Odkrywanie nowych, ciekawych szlaków wiąże się z ryzykiem zabłądzenia, jednak i w tym wypadku Mio znalazło rozwiązanie. Funkcja ,,Gdzie Jestem” potrafi zlokalizować urządzenie i pokazać jego położenie według współrzędnych geograficznych, a w terenie zabudowanym określić dokładny adres.

Niezawodny w każdych warunkach

Cyclo 210 zachęca 3,5-calowym, czytelnym ekranem LCD, który sprawdzi się zarówno w pełnym słońcu, jak i przy zachmurzeniu czy deszczu. W odróżnieniu od smartfonów wyświetlacz Cyclo 210 można łatwo obsługiwać w rękawicach. Dzięki nowoczesnemu designowi nawigacja nie tylko interesująco wygląda, ale także charakteryzuje się solidnym wykonaniem i wytrzymałością, o czym świadczy certyfikat IPX5 informujący o wysokiej wodoszczelności urządzenia. Solidne mocowanie utrzymuje komputer rowerowy nieruchomo na mostku, nawet przy jeździe po bardzo nierównej powierzchni. Solidność Cyclo 210 przejawia się również w długości pracy baterii, która wytrzymuje do 10 godzin przy ciągłym użytkowaniu, dzięki czemu nawigacja bezkonkurencyjnie wygrywa z telefonem.

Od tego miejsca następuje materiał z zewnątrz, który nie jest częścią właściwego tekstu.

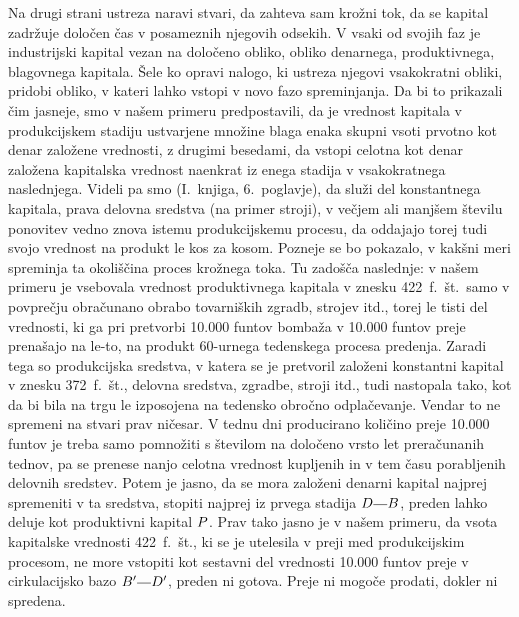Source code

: \documentclass[kapital_02.tex]{subfiles}
\begin{document}
Na drugi strani ustreza naravi stvari, da zahteva sam krožni tok, da se kapital zadržuje določen čas v posameznih njegovih odsekih. V vsaki od svojih faz je industrijski kapital vezan na določeno obliko, obliko denarnega, produktivnega, blagovnega kapitala. Šele ko opravi nalogo, ki ustreza njegovi vsakokratni obliki, pridobi obliko, v kateri lahko vstopi v novo fazo spreminjanja. Da bi to prikazali čim jasneje, smo v našem primeru predpostavili, da je vrednost kapitala v produkcijskem stadiju ustvarjene množine blaga enaka skupni vsoti prvotno kot denar založene vrednosti, z drugimi besedami, da vstopi celotna kot denar založena kapitalska vrednost naenkrat iz enega stadija v vsakokratnega naslednjega. Videli pa smo (I.~knjiga, 6.~poglavje), da služi del konstantnega kapitala, prava delovna sredstva (na primer stroji), v večjem ali manjšem številu ponovitev vedno znova istemu produkcijskemu procesu, da oddajajo torej tudi svojo vrednost na produkt le kos za kosom. Pozneje se bo pokazalo, v kakšni meri spreminja ta okoliščina proces krožnega toka. Tu zadošča naslednje: v našem primeru je vsebovala vrednost produktivnega kapitala v znesku 422~f.~št.\ samo v povprečju obračunano obrabo tovarniških zgradb, strojev itd., torej le tisti del vrednosti, ki ga pri pretvorbi 10.000 funtov bombaža v 10.000 funtov preje prenašajo na le-to, na produkt 60-urnega tedenskega procesa predenja. Zaradi tega so produkcijska sredstva, v katera se je pretvoril založeni konstantni kapital v znesku 372~f.~št., delovna sredstva, zgradbe, stroji itd., tudi nastopala tako, kot da bi bila na trgu le izposojena na tedensko obročno odplačevanje. Vendar to ne spremeni na stvari prav ničesar. V tednu dni producirano količino preje 10.000 funtov je treba samo pomnožiti s številom na določeno vrsto let preračunanih tednov, pa se prenese nanjo celotna vrednost kupljenih in v tem času porabljenih delovnih sredstev. Potem je jasno, da se mora založeni denarni kapital najprej spremeniti v ta sredstva, stopiti najprej iz prvega stadija \(\KPED\KPEcrta\KPEB\), preden lahko deluje kot produktivni kapital \(P\). Prav tako jasno je v našem primeru, da vsota kapitalske vrednosti 422~f.~št., ki se je utelesila v preji med produkcijskim procesom, ne more vstopiti kot sestavni del vrednosti 10.000 funtov preje v cirkulacijsko bazo \(\KPEB'\KPEcrta\KPED'\), preden ni gotova. Preje ni mogoče prodati, dokler ni spredena.
\end{document}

Duża popularność Cyclo 200, zainspirowała Mio do stworzenia modelu 210, który przede wszystkim zadowoli osoby uprawiające turystykę rowerową. Warto zaopatrzyć się w nawigację, która w odróżnieniu od telefonu, gwarantuje zawsze aktualne trasy, a przy tym jest wytrzymała i odporna na niekorzystne warunki atmosferyczne – mówi Marcin Gutkiewicz, Marketing Manager CEE, MiTAC Europe.

Już niebawem nadarzy się okazja, aby samodzielnie przetestować Cyclo 210, a także inne modele nawigacji rowerowych producenta. Mio zaprasza bowiem na IX Międzynarodowe Targi Rowerowe Kielce Bike Expo, które odbędą się 13-15 września 2018 roku. To już kolejna edycja z udziałem Mio. Oprócz prezentacji urządzeń, będzie możliwość porozmawiania z przedstawicielami marki, którzy odpowiedzą na wszystkie pytania dotyczące sprzętu.